Aba: (fl. 55 B.C.) Warrior daughter of Xenophanes, Aba ruled from the city of Olbê in the country of Tencer, supported in her campaigns by Cleopatra VII and Marc Antony. She was eventually overthrown, but the country remained in the control of her descendants. [Strabo]
Abra: According to medieval Spanish romance, Abra was the warrior queen of Babylon. She was joined by Queen Florelle and fifty thousand female archers to fight the invading hero Lisuart of Greece. [Kleinbaum]
Acca: "She Who Is a Maker." Closest friend and companion-in-arms to Camilla. In Camilla's final battle, Acca held her as she died on the battlefield and heard her last words. She is named for the ancestral goddess of Akkad. [Virgil]
Achillia and Amazon: A relief in the British Museum, from Halicarnassus, portrays two women gladiators fighting, and, according to Michael Grant, "inscriptions from the same era record female combatants named Achillia and Amazon." See under gladiatorial women.
Ada: A warrior-queen and sister of Artemisia. In 344 B.C. she was helped by Alexander to regain her throne from a usurping brother. She personally handled the siege of the capital's acropolis, ultimately regaining the whole of her city, "the siege having become a matter of anger and personal enmity." [Strabo]
Adadimo: An officer of the Dahomey Amazons met by traveler John Duncanin in the 1850s. "In each of the last two annual military campaigns she had taken a male prisoner, and the king awarded her with promotions and two female slaves." She was tall, slim, pretty, quiet, unassuming, and about twenty-two years old. [Loth]
Adea: See Eurydice, Queen of Macedonia.
Adelaide of Susa: (A.D. c. 931–999) Tenth-century Italian princess, Adelaide of Susa donned armor and fought in defense of the lands she was to inherit from her father, the Marquis Olderic of Turin and Susa. She married Otto of Savoy and was coruler during his life, and sole ruler as regent through her son when widowed. [Schmidt]
Adelita: Celebrated in Zapata's revolutionary song "Adelita," she was not merely a songwriter's romance, but an actual fighter in the revolutionary forces circa 1900. She was a "guacha," typical of the armed women in Zapata's (and, ten years later, Poncho Villa's) peasant armies, also called "soldaderas." At first, these women provided the water, fuel, and clothing for the men, some traveling alongside the men, others staying to the rear as camp followers, depending on rank. They formed their own internal organization, carried rifles and pistols, and very soon evolved into "warriors as fierce as the men."
Admete: "Untamed." In a battle with Heracles, Admete subdued the giant and indentured him into the service of Hera, the goddess who despised him. Robert Graves, however, thinks that this was a war of transformation, that Admete tried to defeat Heracles by taking the forms of a mare, the Hydra, a crab, a hind, and a cloud, but that finally he raped her. This seems less likely given that Heracles is afterward Admete's retainer and invaded Amazonia at her behest to obtain Hippolyte's girdle. The girdle was possibly a symbol of the priestess of Tauropolos, and Admete desired it for her own temple to Hera.

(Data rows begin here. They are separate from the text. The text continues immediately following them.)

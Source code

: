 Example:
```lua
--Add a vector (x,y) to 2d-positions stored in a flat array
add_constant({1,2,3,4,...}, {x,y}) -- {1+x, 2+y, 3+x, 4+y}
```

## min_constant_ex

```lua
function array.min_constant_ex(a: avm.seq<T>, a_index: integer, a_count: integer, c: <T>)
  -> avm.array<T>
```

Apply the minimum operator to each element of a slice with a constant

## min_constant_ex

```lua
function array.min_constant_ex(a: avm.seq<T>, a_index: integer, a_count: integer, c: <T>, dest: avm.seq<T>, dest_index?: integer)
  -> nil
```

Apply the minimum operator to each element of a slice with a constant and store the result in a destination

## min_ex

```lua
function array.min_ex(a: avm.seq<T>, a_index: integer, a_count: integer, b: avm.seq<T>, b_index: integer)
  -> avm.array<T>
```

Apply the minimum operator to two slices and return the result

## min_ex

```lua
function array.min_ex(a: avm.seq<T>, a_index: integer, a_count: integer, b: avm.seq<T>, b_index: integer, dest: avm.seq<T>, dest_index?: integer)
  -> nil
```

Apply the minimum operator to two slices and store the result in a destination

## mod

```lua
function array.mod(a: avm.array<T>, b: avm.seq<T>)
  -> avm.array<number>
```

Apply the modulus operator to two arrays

In an earlier battle against aborigines, Admete was driven out of Argos, and took refuge on the isle of Samos. Hera appeared to her in an epiphany and appointed her her priestess on the island. It may have been for this sanctuary that Admete sought the fabulous girdle as an important relic. She later spread the Argosian cult of Hera far and wide. [Kerényi]
Aëllo: "Whirlwind." An Amazon brave during the reign of Hippolyte, Aëllo was the first to attack Heracles, but because he had been awarded invulnerability from Olympus, her ax broke on his chest, and he cut her down.
Aëllopus: "Storm Foot," one of the Harpies battled by the Argonauts.
Aethelburg: British warrior-queen of Ine. She raised the stronghold of Taunton in A.D. 722. [Damico]
Aethelflaed: (A.D. 870–918) Having disliked her only experience of childbirth, Aethelflaed swore herself to chastity and took to the sword. She "retained a cordial friendship" with her husband, and they accompanied each other into battle until his death in 912. She continued on her own to assist Alfred the Great, whose eldest daughter she was, against the Danes.
Aethelflaed became the chief tactician of her time; she united fragmented Mercia and conquered Wales; she restored her nation's defenses against the Danes; and finally became de facto ruler of the Danes and Mercians. She fell in battle in June 918 at Tammorth in Statfordshire.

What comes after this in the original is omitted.